YOUR OBJECTIVE: The full set of entries below should be transcribed exactly.

INPUT RECORDS:
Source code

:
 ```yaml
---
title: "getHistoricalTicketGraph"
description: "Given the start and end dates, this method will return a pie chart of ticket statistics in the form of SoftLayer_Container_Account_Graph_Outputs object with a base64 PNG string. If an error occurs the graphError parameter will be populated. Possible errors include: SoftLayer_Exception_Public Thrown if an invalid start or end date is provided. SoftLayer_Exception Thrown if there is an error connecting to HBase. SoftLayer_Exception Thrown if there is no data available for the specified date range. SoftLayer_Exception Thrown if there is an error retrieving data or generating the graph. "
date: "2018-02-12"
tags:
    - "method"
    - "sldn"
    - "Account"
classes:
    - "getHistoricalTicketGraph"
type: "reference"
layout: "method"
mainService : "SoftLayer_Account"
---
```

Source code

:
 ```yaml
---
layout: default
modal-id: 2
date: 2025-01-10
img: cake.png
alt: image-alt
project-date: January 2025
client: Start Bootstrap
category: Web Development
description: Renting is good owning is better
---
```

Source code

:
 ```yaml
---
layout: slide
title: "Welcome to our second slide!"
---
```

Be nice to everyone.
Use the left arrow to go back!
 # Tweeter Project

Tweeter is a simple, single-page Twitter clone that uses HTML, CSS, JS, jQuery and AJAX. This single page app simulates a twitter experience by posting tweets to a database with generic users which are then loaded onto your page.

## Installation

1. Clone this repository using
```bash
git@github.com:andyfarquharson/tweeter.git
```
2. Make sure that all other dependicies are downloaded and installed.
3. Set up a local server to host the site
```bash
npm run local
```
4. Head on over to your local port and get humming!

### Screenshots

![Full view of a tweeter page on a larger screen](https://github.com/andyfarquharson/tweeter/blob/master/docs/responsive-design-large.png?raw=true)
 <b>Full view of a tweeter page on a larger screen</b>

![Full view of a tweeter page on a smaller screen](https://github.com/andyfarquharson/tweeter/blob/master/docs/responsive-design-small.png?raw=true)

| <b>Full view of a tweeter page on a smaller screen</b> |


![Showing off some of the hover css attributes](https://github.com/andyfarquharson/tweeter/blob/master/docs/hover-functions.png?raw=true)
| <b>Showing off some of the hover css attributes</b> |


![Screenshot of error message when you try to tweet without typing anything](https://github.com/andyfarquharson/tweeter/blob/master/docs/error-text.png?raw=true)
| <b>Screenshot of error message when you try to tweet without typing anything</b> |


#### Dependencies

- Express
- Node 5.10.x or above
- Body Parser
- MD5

RESULT:
Source code

:
 ```yaml
---
title: "getHistoricalTicketGraph"
description: "Given the start and end dates, this method will return a pie chart of ticket statistics in the form of SoftLayer_Container_Account_Graph_Outputs object with a base64 PNG string. If an error occurs the graphError parameter will be populated. Possible errors include: SoftLayer_Exception_Public Thrown if an invalid start or end date is provided. SoftLayer_Exception Thrown if there is an error connecting to HBase. SoftLayer_Exception Thrown if there is no data available for the specified date range. SoftLayer_Exception Thrown if there is an error retrieving data or generating the graph. "
date: "2018-02-12"
tags:
    - "method"
    - "sldn"
    - "Account"
classes:
    - "getHistoricalTicketGraph"
type: "reference"
layout: "method"
mainService : "SoftLayer_Account"
---
```

Source code

:
 ```yaml
---
layout: default
modal-id: 2
date: 2025-01-10
img: cake.png
alt: image-alt
project-date: January 2025
client: Start Bootstrap
category: Web Development
description: Renting is good owning is better
---
```

Source code

:
 ```yaml
---
layout: slide
title: "Welcome to our second slide!"
---
```

Be nice to everyone.
Use the left arrow to go back!
 # Tweeter Project

Tweeter is a simple, single-page Twitter clone that uses HTML, CSS, JS, jQuery and AJAX. This single page app simulates a twitter experience by posting tweets to a database with generic users which are then loaded onto your page.

## Installation

1. Clone this repository using
```bash
git@github.com:andyfarquharson/tweeter.git
```
2. Make sure that all other dependicies are downloaded and installed.
3. Set up a local server to host the site
```bash
npm run local
```
4. Head on over to your local port and get humming!

### Screenshots

![Full view of a tweeter page on a larger screen](https://github.com/andyfarquharson/tweeter/blob/master/docs/responsive-design-large.png?raw=true)
 <b>Full view of a tweeter page on a larger screen</b>

![Full view of a tweeter page on a smaller screen](https://github.com/andyfarquharson/tweeter/blob/master/docs/responsive-design-small.png?raw=true)

| <b>Full view of a tweeter page on a smaller screen</b> |


![Showing off some of the hover css attributes](https://github.com/andyfarquharson/tweeter/blob/master/docs/hover-functions.png?raw=true)
| <b>Showing off some of the hover css attributes</b> |


![Screenshot of error message when you try to tweet without typing anything](https://github.com/andyfarquharson/tweeter/blob/master/docs/error-text.png?raw=true)
| <b>Screenshot of error message when you try to tweet without typing anything</b> |


#### Dependencies

- Express
- Node 5.10.x or above
- Body Parser
- MD5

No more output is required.